Elle a aussi été pointée du doigt sur le manque de moyens destinés au personnel soignant. Le 16 mai dernier, Sophie Wilmès était accueillie par une haie de déshonneur à l'hôpital Saint-Pierre. Certains infirmiers lui tournaient le dos en silence. "Ce moment-là, je me souviens que des collègues m'avaient envoyé des SMS en me disant: "ça a dû être dur". Et en fait, pas du tout. Ça n'a pas été dur. Ce qui a été dur, ça a été pour le personnel soignant. Pour eux, c'était dur. C'était un moment fort, un message très fort, mais il faut savoir que derrière les images, il y a le dialogue. Il y a plus que le dialogue. Il y a la rencontre d'hommes et de femmes qui vivent des choses assez exceptionnelles, dans des circonstances exceptionnelles, qui veulent bien faire leur boulot et qui rencontrent, certes, leur Première ministre, mais aussi une femme qui a à cœur de voir que ça se passe bien."

Positive au coronavirus

Le 1er octobre, Sophie Wilmès quitte le 16 Rue de la Loi sans regret. Elle a, dit-elle, tenu la boutique, en attendant la formation d'un gouvernement de plein exercice. Pendant 7 mois, elle a pris des mesures impopulaires, mais elle reste la personnalité politique préférée des Belges. "Je travaille au service de la population, je sers la population. C'est vrai que c'est toujours plus agréable ça que l'inverse. C'est vrai aussi que ce n'est pas quelque chose qu'il faut chercher. Je pense que quand on cherche ça, on se trompe de chemin. Quand j'ai été malade, j'ai eu énormément de signes d'affection et de soutien et je dois dire que ça m'a beaucoup aidée."

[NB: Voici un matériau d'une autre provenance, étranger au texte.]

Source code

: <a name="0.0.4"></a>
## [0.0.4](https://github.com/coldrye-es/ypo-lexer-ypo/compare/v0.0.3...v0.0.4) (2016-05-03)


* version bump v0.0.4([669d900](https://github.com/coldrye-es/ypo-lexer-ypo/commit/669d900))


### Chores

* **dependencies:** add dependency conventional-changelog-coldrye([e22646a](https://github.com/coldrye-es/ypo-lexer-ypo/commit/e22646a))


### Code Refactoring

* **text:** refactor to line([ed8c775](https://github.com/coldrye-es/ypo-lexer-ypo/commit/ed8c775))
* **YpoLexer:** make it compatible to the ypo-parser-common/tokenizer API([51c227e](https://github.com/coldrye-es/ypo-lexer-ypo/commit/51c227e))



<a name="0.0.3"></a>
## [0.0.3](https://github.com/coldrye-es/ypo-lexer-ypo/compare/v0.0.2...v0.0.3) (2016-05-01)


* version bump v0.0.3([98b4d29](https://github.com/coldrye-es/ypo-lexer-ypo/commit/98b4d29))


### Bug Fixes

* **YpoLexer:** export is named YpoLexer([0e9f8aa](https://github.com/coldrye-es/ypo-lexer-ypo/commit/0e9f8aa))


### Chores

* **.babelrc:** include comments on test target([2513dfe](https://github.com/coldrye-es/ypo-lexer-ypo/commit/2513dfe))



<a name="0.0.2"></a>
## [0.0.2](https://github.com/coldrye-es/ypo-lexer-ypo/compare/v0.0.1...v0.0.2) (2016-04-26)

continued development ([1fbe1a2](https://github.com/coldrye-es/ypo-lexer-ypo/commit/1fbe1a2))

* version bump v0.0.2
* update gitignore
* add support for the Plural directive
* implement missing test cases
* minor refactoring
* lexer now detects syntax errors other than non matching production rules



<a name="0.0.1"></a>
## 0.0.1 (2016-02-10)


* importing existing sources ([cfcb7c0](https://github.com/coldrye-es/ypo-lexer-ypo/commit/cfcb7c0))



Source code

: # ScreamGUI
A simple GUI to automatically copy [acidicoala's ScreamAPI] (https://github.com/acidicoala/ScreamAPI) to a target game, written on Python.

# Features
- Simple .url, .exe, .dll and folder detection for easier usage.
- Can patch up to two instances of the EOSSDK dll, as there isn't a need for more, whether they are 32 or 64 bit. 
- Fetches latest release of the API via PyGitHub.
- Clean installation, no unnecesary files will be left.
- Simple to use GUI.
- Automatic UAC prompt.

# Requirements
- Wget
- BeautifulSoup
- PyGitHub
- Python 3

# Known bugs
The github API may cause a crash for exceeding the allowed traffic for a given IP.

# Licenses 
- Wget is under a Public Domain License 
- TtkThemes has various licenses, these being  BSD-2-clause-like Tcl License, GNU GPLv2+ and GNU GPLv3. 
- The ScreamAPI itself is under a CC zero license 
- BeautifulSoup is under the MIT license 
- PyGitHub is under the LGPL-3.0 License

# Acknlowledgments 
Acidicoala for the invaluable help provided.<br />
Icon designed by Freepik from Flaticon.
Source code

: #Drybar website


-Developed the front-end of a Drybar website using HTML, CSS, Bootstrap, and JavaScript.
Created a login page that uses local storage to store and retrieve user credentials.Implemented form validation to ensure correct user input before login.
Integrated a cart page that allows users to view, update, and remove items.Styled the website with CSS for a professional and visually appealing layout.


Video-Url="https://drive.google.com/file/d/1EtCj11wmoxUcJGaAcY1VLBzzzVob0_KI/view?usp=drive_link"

Le 17 octobre, Sophie Wilmès est en effet testée positive au coronavirus. Elle restera plus d’un mois en convalescence. "Je ne pourrais jamais nier que mon expérience de Première ministre dans ces circonstances aussi difficiles et l'expérience personnelle que je viens de traverser ont certainement un impact sur la vision des choses. J'ai toujours considéré que j'avais une chance énorme."

Elle n’est pas encore totalement rétablie, mais elle dit regarder l’avenir avec optimisme et humilité.